TASK:
Say how many lines in the records contain the string "requests", giving the number by itself.

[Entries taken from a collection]
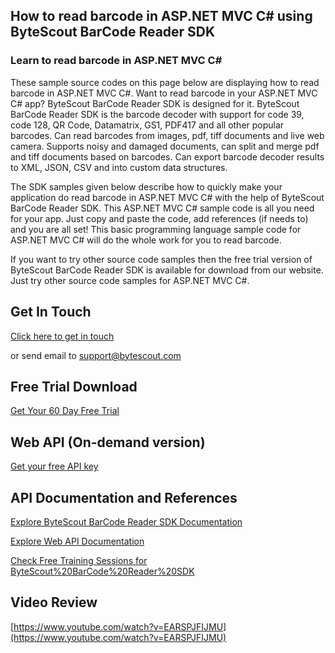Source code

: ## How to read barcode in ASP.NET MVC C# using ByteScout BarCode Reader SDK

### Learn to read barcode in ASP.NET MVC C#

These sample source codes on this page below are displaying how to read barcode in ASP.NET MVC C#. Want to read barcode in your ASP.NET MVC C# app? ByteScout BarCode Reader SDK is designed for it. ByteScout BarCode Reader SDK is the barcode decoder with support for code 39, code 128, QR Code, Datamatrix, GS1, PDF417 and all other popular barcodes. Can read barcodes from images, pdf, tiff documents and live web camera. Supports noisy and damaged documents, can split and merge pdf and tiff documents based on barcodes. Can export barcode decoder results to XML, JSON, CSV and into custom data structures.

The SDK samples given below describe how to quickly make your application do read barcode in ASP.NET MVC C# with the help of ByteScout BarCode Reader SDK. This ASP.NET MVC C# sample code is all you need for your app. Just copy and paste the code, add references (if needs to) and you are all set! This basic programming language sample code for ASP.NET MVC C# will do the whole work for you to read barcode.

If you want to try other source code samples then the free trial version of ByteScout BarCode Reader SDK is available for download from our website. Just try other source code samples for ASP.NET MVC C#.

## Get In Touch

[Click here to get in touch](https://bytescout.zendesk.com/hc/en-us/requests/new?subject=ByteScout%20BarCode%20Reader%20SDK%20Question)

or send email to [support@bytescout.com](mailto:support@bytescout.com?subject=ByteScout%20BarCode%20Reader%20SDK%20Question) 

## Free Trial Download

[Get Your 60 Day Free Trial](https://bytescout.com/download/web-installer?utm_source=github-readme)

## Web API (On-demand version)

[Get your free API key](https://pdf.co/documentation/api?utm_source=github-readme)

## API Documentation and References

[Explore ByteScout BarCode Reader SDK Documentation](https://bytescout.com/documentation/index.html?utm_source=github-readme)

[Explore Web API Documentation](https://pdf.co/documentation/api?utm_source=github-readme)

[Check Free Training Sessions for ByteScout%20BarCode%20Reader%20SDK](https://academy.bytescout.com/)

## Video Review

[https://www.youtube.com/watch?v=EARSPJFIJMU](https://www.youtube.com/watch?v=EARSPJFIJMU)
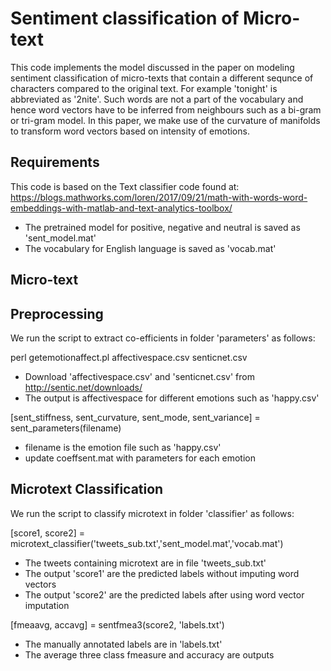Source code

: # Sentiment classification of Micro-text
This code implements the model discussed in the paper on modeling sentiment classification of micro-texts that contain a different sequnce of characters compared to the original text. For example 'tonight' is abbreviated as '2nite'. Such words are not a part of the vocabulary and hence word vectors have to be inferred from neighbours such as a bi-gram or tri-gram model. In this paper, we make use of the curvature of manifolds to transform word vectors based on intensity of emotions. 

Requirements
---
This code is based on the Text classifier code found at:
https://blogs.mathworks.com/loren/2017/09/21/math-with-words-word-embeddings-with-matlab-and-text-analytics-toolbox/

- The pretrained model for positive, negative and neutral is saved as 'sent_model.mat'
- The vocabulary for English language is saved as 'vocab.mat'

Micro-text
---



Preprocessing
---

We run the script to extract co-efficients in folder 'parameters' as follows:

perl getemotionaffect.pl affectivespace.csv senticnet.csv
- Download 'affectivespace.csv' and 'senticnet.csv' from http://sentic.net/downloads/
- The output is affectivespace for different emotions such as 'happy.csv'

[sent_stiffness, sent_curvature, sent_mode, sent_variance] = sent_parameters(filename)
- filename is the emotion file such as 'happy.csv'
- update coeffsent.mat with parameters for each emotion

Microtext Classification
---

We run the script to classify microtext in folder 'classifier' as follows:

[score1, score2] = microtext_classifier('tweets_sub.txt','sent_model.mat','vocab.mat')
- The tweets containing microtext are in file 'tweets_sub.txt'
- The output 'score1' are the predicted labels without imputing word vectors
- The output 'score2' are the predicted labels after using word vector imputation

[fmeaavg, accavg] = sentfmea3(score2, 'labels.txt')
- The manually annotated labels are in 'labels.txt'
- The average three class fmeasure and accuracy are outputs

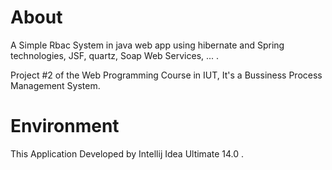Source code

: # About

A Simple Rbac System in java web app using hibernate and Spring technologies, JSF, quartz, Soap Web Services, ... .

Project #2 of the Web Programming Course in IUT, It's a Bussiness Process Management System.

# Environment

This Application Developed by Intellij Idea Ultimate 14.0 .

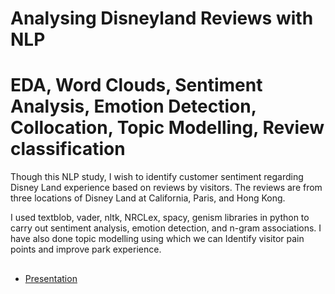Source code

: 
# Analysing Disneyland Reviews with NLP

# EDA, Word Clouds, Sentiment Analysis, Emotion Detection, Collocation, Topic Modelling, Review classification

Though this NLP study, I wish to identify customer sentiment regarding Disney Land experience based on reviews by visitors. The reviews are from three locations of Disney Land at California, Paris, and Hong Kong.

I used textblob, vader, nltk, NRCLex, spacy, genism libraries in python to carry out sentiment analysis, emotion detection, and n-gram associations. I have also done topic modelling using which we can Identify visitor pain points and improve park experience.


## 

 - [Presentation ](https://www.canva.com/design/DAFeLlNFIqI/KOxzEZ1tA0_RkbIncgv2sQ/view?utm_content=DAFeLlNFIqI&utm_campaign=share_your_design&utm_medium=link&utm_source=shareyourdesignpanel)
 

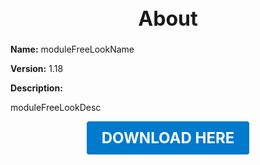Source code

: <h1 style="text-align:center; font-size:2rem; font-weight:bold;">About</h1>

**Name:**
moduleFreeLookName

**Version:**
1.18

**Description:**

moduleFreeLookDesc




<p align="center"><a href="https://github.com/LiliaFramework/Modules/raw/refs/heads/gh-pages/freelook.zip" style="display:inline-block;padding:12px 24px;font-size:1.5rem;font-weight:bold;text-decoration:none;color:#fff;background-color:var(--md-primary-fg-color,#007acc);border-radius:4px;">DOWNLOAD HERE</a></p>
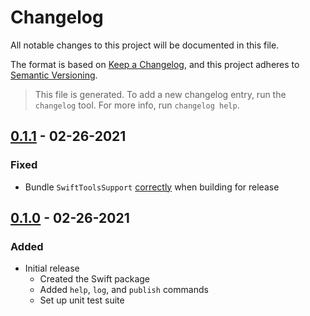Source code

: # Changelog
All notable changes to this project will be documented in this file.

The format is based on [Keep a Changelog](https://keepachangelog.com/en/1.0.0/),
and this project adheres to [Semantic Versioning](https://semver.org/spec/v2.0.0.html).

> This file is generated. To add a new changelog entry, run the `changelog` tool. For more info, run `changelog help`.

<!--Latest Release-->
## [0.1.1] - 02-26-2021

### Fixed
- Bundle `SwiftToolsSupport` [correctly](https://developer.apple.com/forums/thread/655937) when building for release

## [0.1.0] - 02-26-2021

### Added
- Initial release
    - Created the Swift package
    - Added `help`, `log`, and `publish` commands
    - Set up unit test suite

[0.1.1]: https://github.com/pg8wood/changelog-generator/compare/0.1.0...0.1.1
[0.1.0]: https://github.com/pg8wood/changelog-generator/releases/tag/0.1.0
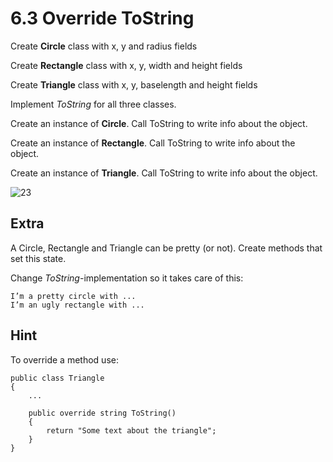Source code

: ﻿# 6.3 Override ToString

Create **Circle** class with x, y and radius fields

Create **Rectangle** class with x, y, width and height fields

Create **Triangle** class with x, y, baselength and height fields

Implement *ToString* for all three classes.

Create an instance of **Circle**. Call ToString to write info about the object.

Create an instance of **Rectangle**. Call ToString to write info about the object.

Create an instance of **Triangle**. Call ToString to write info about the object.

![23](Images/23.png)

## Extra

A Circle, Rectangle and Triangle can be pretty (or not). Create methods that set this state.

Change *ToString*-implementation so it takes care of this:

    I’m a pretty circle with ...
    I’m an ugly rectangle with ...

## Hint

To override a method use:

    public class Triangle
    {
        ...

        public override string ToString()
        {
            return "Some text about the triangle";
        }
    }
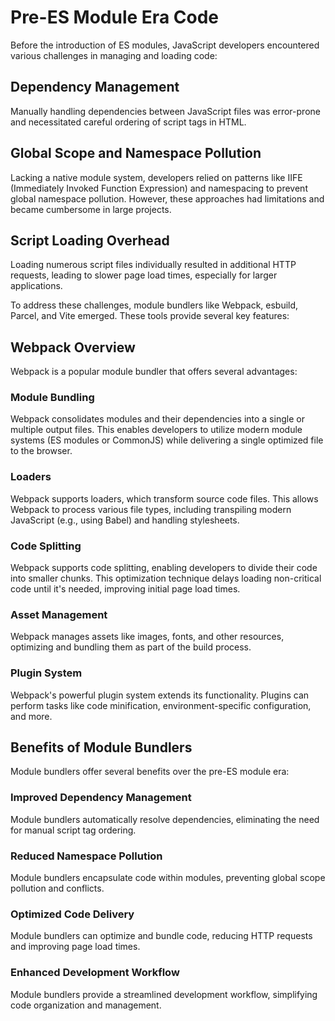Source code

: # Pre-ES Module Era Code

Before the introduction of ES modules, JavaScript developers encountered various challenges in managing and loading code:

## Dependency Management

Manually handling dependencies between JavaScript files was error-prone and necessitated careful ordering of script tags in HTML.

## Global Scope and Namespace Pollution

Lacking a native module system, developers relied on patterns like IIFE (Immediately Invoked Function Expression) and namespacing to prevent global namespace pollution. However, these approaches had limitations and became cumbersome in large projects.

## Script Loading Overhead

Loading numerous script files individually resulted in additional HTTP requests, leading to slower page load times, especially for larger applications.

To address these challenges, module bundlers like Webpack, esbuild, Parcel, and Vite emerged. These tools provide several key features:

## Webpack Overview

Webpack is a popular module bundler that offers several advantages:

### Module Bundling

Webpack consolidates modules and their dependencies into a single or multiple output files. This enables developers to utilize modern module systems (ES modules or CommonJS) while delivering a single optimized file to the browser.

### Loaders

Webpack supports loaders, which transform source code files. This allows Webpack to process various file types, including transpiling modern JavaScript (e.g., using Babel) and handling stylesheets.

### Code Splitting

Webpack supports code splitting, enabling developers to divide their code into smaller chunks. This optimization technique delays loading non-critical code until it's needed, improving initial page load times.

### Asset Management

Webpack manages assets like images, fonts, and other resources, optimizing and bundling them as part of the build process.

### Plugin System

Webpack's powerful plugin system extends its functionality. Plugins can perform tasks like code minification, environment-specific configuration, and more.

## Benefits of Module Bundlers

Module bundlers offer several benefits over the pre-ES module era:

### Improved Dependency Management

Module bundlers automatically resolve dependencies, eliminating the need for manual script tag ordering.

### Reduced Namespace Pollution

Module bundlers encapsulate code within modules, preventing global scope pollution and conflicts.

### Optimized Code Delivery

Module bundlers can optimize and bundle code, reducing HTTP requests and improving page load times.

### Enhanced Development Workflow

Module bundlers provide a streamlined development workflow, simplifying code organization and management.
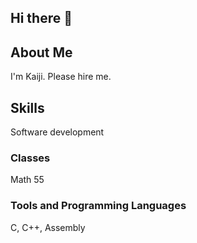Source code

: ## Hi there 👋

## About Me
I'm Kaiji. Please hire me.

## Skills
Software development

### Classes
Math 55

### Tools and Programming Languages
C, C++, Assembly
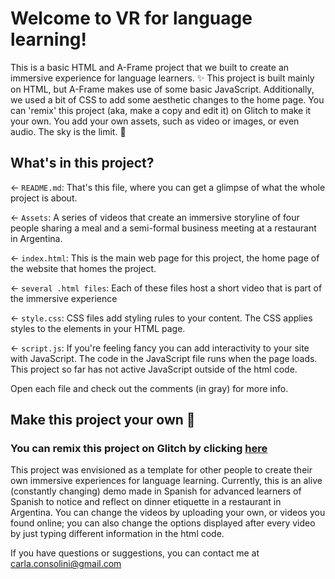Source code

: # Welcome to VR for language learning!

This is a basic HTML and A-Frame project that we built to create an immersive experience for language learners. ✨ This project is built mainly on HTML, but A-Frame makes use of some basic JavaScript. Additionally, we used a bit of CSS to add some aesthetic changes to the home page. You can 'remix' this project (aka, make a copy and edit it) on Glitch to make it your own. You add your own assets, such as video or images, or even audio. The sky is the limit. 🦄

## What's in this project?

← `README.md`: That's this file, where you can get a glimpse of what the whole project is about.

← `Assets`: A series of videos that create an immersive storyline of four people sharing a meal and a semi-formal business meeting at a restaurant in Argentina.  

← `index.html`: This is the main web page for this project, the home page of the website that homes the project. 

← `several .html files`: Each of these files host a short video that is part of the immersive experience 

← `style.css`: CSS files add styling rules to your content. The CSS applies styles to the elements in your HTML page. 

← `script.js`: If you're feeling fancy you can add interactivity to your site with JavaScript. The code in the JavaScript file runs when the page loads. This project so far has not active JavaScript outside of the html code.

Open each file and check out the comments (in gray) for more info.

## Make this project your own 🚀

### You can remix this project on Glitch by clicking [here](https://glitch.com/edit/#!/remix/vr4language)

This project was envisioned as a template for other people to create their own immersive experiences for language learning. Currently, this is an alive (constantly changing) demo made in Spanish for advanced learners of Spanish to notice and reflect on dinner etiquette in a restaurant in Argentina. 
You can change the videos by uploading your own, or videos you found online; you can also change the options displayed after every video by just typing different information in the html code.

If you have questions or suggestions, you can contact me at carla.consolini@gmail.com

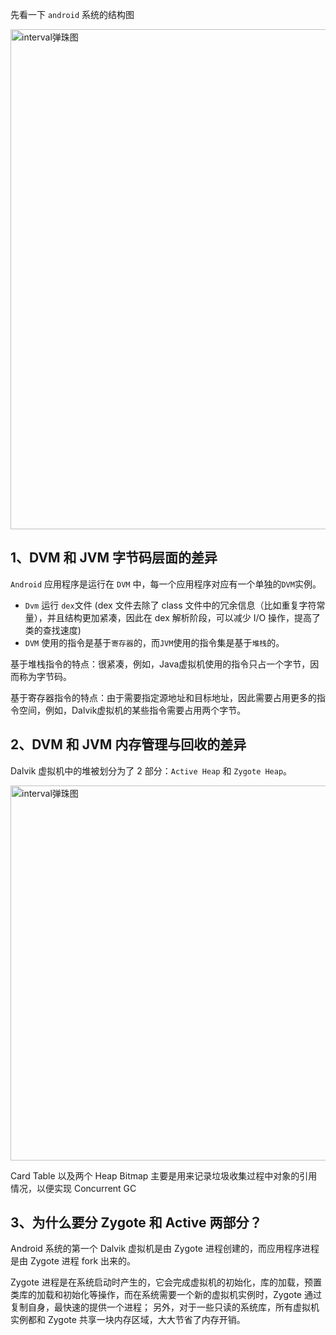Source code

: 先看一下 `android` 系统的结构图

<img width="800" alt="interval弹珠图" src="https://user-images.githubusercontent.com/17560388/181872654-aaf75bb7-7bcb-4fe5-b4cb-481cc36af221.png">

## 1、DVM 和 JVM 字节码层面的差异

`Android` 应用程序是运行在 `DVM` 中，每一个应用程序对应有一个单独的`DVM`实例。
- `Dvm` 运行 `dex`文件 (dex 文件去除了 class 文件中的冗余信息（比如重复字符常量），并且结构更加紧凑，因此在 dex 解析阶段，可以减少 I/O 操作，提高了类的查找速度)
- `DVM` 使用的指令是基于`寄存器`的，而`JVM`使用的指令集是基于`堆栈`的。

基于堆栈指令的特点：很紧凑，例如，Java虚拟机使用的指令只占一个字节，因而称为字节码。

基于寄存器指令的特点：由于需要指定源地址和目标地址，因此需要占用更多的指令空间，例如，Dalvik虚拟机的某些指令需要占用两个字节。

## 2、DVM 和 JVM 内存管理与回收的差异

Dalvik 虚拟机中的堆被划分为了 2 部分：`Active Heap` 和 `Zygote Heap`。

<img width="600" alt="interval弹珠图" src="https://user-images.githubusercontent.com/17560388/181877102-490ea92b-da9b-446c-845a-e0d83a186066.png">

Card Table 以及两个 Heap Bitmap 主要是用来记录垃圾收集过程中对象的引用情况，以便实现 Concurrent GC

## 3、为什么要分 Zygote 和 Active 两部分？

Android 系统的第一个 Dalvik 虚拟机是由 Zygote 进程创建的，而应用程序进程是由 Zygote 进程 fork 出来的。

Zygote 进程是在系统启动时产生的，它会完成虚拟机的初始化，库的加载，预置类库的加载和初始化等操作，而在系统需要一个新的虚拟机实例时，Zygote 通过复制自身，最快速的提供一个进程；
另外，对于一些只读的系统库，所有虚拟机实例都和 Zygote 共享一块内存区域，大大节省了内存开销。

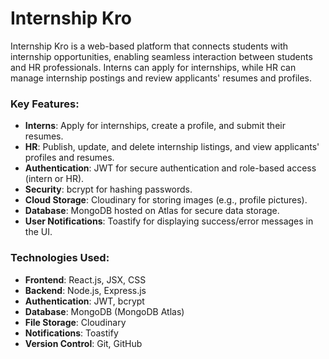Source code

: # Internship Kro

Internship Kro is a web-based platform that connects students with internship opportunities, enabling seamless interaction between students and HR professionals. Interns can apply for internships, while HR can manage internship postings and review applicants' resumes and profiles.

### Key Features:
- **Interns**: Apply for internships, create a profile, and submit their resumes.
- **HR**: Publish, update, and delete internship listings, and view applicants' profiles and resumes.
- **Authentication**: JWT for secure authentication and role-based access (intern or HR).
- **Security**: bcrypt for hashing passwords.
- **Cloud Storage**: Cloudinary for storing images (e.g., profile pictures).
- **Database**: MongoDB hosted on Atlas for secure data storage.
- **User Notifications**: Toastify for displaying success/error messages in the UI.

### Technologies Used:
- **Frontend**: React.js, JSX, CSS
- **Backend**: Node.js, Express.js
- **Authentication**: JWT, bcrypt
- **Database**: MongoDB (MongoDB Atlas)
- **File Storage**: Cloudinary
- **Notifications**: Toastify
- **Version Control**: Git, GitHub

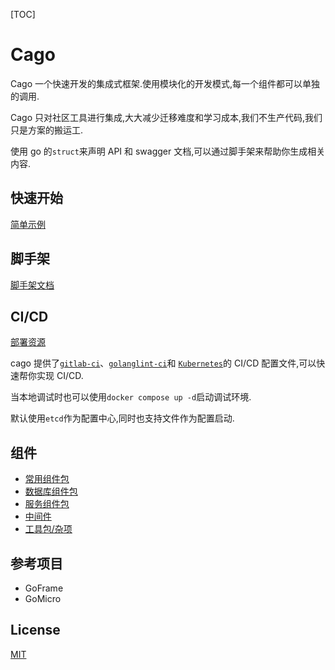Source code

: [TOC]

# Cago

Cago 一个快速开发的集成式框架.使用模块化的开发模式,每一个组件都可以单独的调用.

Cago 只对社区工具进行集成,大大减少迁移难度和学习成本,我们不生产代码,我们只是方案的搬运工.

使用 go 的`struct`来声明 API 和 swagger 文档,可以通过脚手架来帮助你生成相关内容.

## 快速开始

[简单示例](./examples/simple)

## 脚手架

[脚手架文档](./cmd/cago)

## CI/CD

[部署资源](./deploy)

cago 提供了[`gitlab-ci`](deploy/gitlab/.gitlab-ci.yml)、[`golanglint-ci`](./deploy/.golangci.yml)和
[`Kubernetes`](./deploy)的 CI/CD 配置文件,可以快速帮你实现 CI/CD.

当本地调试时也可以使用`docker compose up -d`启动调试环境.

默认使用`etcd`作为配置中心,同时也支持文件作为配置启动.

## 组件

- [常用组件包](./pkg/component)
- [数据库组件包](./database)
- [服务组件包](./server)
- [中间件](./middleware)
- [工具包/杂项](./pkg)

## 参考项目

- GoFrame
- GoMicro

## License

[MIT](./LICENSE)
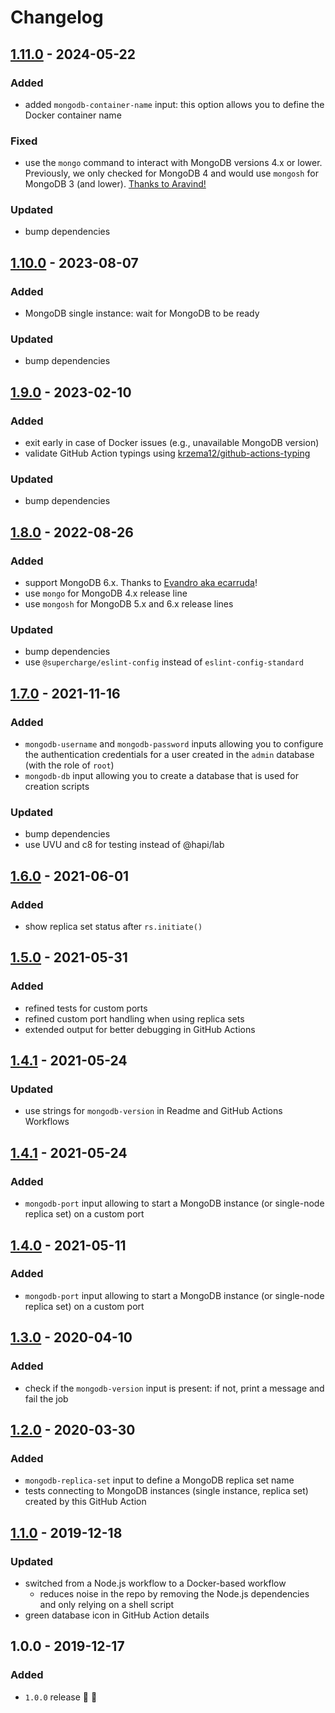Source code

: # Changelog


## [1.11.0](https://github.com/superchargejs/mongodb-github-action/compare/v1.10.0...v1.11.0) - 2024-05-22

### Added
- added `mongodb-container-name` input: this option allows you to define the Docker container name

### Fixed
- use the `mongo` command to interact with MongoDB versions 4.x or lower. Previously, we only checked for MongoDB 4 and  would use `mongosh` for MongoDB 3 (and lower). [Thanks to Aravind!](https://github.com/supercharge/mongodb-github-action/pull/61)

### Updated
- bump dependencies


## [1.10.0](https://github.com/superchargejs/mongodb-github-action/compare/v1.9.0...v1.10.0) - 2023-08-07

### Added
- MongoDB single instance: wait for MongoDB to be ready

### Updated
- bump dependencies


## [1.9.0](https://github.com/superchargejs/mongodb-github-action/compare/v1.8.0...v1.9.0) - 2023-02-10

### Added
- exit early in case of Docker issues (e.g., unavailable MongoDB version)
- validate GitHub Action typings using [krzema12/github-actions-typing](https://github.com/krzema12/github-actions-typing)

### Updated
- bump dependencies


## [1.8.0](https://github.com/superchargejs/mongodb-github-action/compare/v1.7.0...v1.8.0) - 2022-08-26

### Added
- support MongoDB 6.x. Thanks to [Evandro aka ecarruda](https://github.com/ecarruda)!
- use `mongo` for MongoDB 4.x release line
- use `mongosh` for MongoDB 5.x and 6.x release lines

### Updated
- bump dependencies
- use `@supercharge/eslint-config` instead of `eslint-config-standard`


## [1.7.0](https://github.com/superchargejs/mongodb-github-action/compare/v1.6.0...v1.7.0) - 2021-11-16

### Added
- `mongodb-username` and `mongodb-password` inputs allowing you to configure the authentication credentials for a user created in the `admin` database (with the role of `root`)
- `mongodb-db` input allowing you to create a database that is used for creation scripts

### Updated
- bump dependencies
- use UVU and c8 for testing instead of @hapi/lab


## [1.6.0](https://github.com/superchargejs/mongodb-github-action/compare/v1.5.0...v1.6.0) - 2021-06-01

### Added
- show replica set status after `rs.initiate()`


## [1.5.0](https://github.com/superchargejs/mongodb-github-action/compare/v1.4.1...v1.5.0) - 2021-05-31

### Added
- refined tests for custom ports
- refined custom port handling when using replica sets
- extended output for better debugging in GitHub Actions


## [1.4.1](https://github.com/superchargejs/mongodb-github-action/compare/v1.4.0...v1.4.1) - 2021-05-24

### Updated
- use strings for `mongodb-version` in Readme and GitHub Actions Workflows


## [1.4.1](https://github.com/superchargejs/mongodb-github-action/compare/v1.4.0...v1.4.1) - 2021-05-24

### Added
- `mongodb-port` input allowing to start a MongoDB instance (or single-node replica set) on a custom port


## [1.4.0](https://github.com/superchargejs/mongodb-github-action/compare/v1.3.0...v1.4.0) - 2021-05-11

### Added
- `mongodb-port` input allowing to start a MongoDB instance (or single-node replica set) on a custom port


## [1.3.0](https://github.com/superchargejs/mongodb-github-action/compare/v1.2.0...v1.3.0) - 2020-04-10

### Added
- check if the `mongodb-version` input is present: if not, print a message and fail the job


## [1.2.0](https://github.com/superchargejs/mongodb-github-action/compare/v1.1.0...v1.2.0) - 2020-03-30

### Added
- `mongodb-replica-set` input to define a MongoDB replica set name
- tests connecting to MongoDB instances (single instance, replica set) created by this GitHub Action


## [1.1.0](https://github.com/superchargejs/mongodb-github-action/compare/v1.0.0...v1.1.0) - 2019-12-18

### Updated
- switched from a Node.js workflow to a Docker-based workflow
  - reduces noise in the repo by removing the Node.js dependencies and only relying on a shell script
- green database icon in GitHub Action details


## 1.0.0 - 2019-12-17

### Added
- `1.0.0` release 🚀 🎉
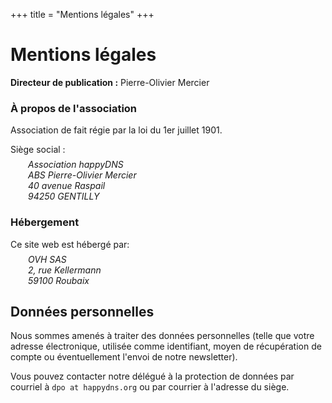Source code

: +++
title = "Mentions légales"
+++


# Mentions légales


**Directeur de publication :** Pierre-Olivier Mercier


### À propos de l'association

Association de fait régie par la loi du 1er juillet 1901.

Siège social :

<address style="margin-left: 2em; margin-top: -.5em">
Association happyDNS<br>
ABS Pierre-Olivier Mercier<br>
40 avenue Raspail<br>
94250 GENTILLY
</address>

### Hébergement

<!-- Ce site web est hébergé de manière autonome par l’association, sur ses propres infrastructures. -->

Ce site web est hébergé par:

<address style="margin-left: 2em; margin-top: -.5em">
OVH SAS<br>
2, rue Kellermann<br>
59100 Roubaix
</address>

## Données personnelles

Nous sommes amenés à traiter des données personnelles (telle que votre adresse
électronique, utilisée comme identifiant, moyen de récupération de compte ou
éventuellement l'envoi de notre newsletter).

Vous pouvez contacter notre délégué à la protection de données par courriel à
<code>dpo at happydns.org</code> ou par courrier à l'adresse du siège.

RESPONSE TO THE EXERCISE:
3